▸ EXERCISE DESCRIPTION:
Word for word, set down every line of the entries below from the line with "single-machine data [PREFIX/var]" to the line with "for non-gcc [/usr/include]", including both, and no other line.

----

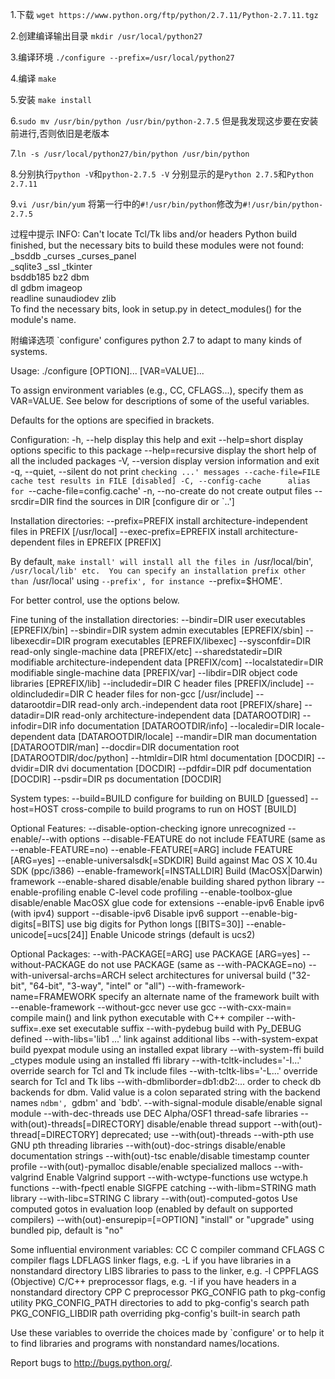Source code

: 1.下载
`wget https://www.python.org/ftp/python/2.7.11/Python-2.7.11.tgz`

2.创建编译输出目录
`mkdir /usr/local/python27`

3.编译环境
`./configure --prefix=/usr/local/python27`

4.编译
`make`

5.安装
`make install`

6.`sudo mv /usr/bin/python /usr/bin/python-2.7.5`
但是我发现这步要在安装前进行,否则依旧是老版本

7.`ln -s /usr/local/python27/bin/python /usr/bin/python`

8.分别执行`python -V`和`python-2.7.5 -V`
分别显示的是`Python 2.7.5`和`Python 2.7.11`

9.`vi /usr/bin/yum`
将第一行中的`#!/usr/bin/python`修改为`#!/usr/bin/python-2.7.5`


过程中提示
INFO: Can't locate Tcl/Tk libs and/or headers
Python build finished, but the necessary bits to build these modules were not found:
_bsddb             _curses            _curses_panel   
_sqlite3           _ssl               _tkinter        
bsddb185           bz2                dbm             
dl                 gdbm               imageop         
readline           sunaudiodev        zlib            
To find the necessary bits, look in setup.py in detect_modules() for the module's name.

附编译选项
`configure' configures python 2.7 to adapt to many kinds of systems.

Usage: ./configure [OPTION]... [VAR=VALUE]...

To assign environment variables (e.g., CC, CFLAGS...), specify them as
VAR=VALUE.  See below for descriptions of some of the useful variables.

Defaults for the options are specified in brackets.

Configuration:
  -h, --help              display this help and exit
      --help=short        display options specific to this package
      --help=recursive    display the short help of all the included packages
  -V, --version           display version information and exit
  -q, --quiet, --silent   do not print `checking ...' messages
      --cache-file=FILE   cache test results in FILE [disabled]
  -C, --config-cache      alias for `--cache-file=config.cache'
  -n, --no-create         do not create output files
      --srcdir=DIR        find the sources in DIR [configure dir or `..']

Installation directories:
  --prefix=PREFIX         install architecture-independent files in PREFIX
                          [/usr/local]
  --exec-prefix=EPREFIX   install architecture-dependent files in EPREFIX
                          [PREFIX]

By default, `make install' will install all the files in
`/usr/local/bin', `/usr/local/lib' etc.  You can specify
an installation prefix other than `/usr/local' using `--prefix',
for instance `--prefix=$HOME'.

For better control, use the options below.

Fine tuning of the installation directories:
  --bindir=DIR            user executables [EPREFIX/bin]
  --sbindir=DIR           system admin executables [EPREFIX/sbin]
  --libexecdir=DIR        program executables [EPREFIX/libexec]
  --sysconfdir=DIR        read-only single-machine data [PREFIX/etc]
  --sharedstatedir=DIR    modifiable architecture-independent data [PREFIX/com]
  --localstatedir=DIR     modifiable single-machine data [PREFIX/var]
  --libdir=DIR            object code libraries [EPREFIX/lib]
  --includedir=DIR        C header files [PREFIX/include]
  --oldincludedir=DIR     C header files for non-gcc [/usr/include]
  --datarootdir=DIR       read-only arch.-independent data root [PREFIX/share]
  --datadir=DIR           read-only architecture-independent data [DATAROOTDIR]
  --infodir=DIR           info documentation [DATAROOTDIR/info]
  --localedir=DIR         locale-dependent data [DATAROOTDIR/locale]
  --mandir=DIR            man documentation [DATAROOTDIR/man]
  --docdir=DIR            documentation root [DATAROOTDIR/doc/python]
  --htmldir=DIR           html documentation [DOCDIR]
  --dvidir=DIR            dvi documentation [DOCDIR]
  --pdfdir=DIR            pdf documentation [DOCDIR]
  --psdir=DIR             ps documentation [DOCDIR]

System types:
  --build=BUILD     configure for building on BUILD [guessed]
  --host=HOST       cross-compile to build programs to run on HOST [BUILD]

Optional Features:
  --disable-option-checking  ignore unrecognized --enable/--with options
  --disable-FEATURE       do not include FEATURE (same as --enable-FEATURE=no)
  --enable-FEATURE[=ARG]  include FEATURE [ARG=yes]
  --enable-universalsdk[=SDKDIR]
                          Build against Mac OS X 10.4u SDK (ppc/i386)
  --enable-framework[=INSTALLDIR]
                          Build (MacOSX|Darwin) framework
  --enable-shared         disable/enable building shared python library
  --enable-profiling      enable C-level code profiling
  --enable-toolbox-glue   disable/enable MacOSX glue code for extensions
  --enable-ipv6           Enable ipv6 (with ipv4) support
  --disable-ipv6          Disable ipv6 support
  --enable-big-digits[=BITS]
                          use big digits for Python longs [[BITS=30]]
  --enable-unicode[=ucs[24]]
                          Enable Unicode strings (default is ucs2)

Optional Packages:
  --with-PACKAGE[=ARG]    use PACKAGE [ARG=yes]
  --without-PACKAGE       do not use PACKAGE (same as --with-PACKAGE=no)
  --with-universal-archs=ARCH
                          select architectures for universal build ("32-bit",
                          "64-bit", "3-way", "intel" or "all")
  --with-framework-name=FRAMEWORK
                          specify an alternate name of the framework built
                          with --enable-framework
  --without-gcc           never use gcc
  --with-cxx-main=<compiler>
                          compile main() and link python executable with C++
                          compiler
  --with-suffix=.exe      set executable suffix
  --with-pydebug          build with Py_DEBUG defined
  --with-libs='lib1 ...'  link against additional libs
  --with-system-expat     build pyexpat module using an installed expat
                          library
  --with-system-ffi       build _ctypes module using an installed ffi library
  --with-tcltk-includes='-I...'
                          override search for Tcl and Tk include files
  --with-tcltk-libs='-L...'
                          override search for Tcl and Tk libs
  --with-dbmliborder=db1:db2:...
                          order to check db backends for dbm. Valid value is a
                          colon separated string with the backend names
                          `ndbm', `gdbm' and `bdb'.
  --with-signal-module    disable/enable signal module
  --with-dec-threads      use DEC Alpha/OSF1 thread-safe libraries
  --with(out)-threads[=DIRECTORY]
                          disable/enable thread support
  --with(out)-thread[=DIRECTORY]
                          deprecated; use --with(out)-threads
  --with-pth              use GNU pth threading libraries
  --with(out)-doc-strings disable/enable documentation strings
  --with(out)-tsc         enable/disable timestamp counter profile
  --with(out)-pymalloc    disable/enable specialized mallocs
  --with-valgrind         Enable Valgrind support
  --with-wctype-functions use wctype.h functions
  --with-fpectl           enable SIGFPE catching
  --with-libm=STRING      math library
  --with-libc=STRING      C library
  --with(out)-computed-gotos
                          Use computed gotos in evaluation loop (enabled by
                          default on supported compilers)
  --with(out)-ensurepip=[=OPTION]
                          "install" or "upgrade" using bundled pip, default is
                          "no"

Some influential environment variables:
  CC          C compiler command
  CFLAGS      C compiler flags
  LDFLAGS     linker flags, e.g. -L<lib dir> if you have libraries in a
              nonstandard directory <lib dir>
  LIBS        libraries to pass to the linker, e.g. -l<library>
  CPPFLAGS    (Objective) C/C++ preprocessor flags, e.g. -I<include dir> if
              you have headers in a nonstandard directory <include dir>
  CPP         C preprocessor
  PKG_CONFIG  path to pkg-config utility
  PKG_CONFIG_PATH
              directories to add to pkg-config's search path
  PKG_CONFIG_LIBDIR
              path overriding pkg-config's built-in search path

Use these variables to override the choices made by `configure' or to help
it to find libraries and programs with nonstandard names/locations.

Report bugs to <http://bugs.python.org/>.
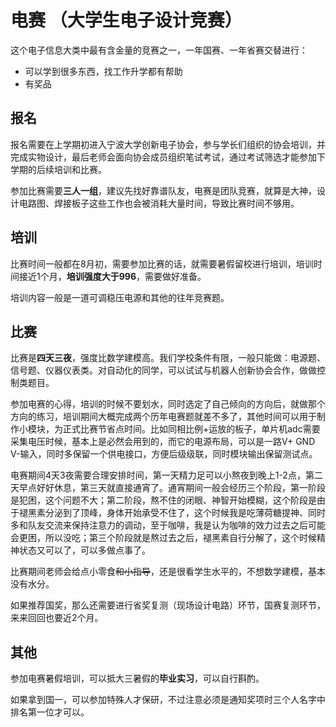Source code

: # 电赛 （大学生电子设计竞赛）

这个电子信息大类中最有含金量的竞赛之一，一年国赛、一年省赛交替进行：

 - 可以学到很多东西，找工作升学都有帮助 
 - 有奖品

## 报名

报名需要在上学期初进入宁波大学创新电子协会，参与学长们组织的协会培训，并完成实物设计，最后老师会面向协会成员组织笔试考试，通过考试筛选才能参加下学期的后续培训和比赛。

参加比赛需要**三人一组**，建议先找好靠谱队友，电赛是团队竞赛，就算是大神，设计电路图、焊接板子这些工作也会被消耗大量时间，导致比赛时间不够用。

## 培训

比赛时间一般都在8月初，需要参加比赛的话，就需要暑假留校进行培训，培训时间接近1个月，**培训强度大于996**，需要做好准备。

培训内容一般是一道可调稳压电源和其他的往年竞赛题。

## 比赛

比赛是**四天三夜**，强度比数学建模高。我们学校条件有限，一般只能做：电源题、信号题、仪器仪表类。对自动化的同学，可以试试与机器人创新协会合作，做做控制类题目。

参加电赛的心得，培训的时候不要划水，同时选定了自己倾向的方向后，就做那个方向的练习，培训期间大概完成两个历年电赛题就差不多了，其他时间可以用于制作小模块，为正式比赛节省点时间。比如同相比例+运放的板子，单片机adc需要采集电压时候，基本上是必然会用到的，而它的电源布局，可以是一路V+ GND V-输入，同时多保留一个供电接口，方便后级级联，同时模块输出保留测试点。

电赛期间4天3夜需要合理安排时间，第一天精力足可以小熬夜到晚上1-2点，第二天早点好好休息，第三天就直接通宵了。通宵期间一般会经历三个阶段，第一阶段是犯困，这个问题不大；第二阶段，熬不住的闭眼、神智开始模糊，这个阶段是由于褪黑素分泌到了顶峰，身体开始承受不住了，这个时候我是吃薄荷糖提神、同时多和队友交流来保持注意力的调动，至于咖啡，我是认为咖啡的效力过去之后可能会更困，所以没吃；第三个阶段就是熬过去之后，褪黑素自行分解了，这个时候精神状态又可以了，可以多做点事了。

比赛期间老师会给点小零食~~和小指导~~，还是很看学生水平的，不想数学建模，基本没有水分。

如果推荐国奖，那么还需要进行省奖复测（现场设计电路）环节，国赛复测环节，来来回回也要近2个月。

## 其他
参加电赛暑假培训，可以抵大三暑假的**毕业实习**，可以自行斟酌。

如果拿到国一，可以参加特殊人才保研，不过注意必须是通知奖项时三个人名字中排名第一位才可以。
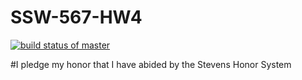 # SSW-567-HW4
[![build status of master](https://travis-ci.com/BarlesCharkley75/SSW-567-HW4.svg?branch=main)](https://travis-ci.com/BarlesCharkley75/SSW-567-HW4)

#I pledge my honor that I have abided by the Stevens Honor System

----

▸ FINISHED EXERCISE:
  --localstatedir=DIR     modifiable single-machine data [PREFIX/var]
  --libdir=DIR            object code libraries [EPREFIX/lib]
  --includedir=DIR        C header files [PREFIX/include]
  --oldincludedir=DIR     C header files for non-gcc [/usr/include]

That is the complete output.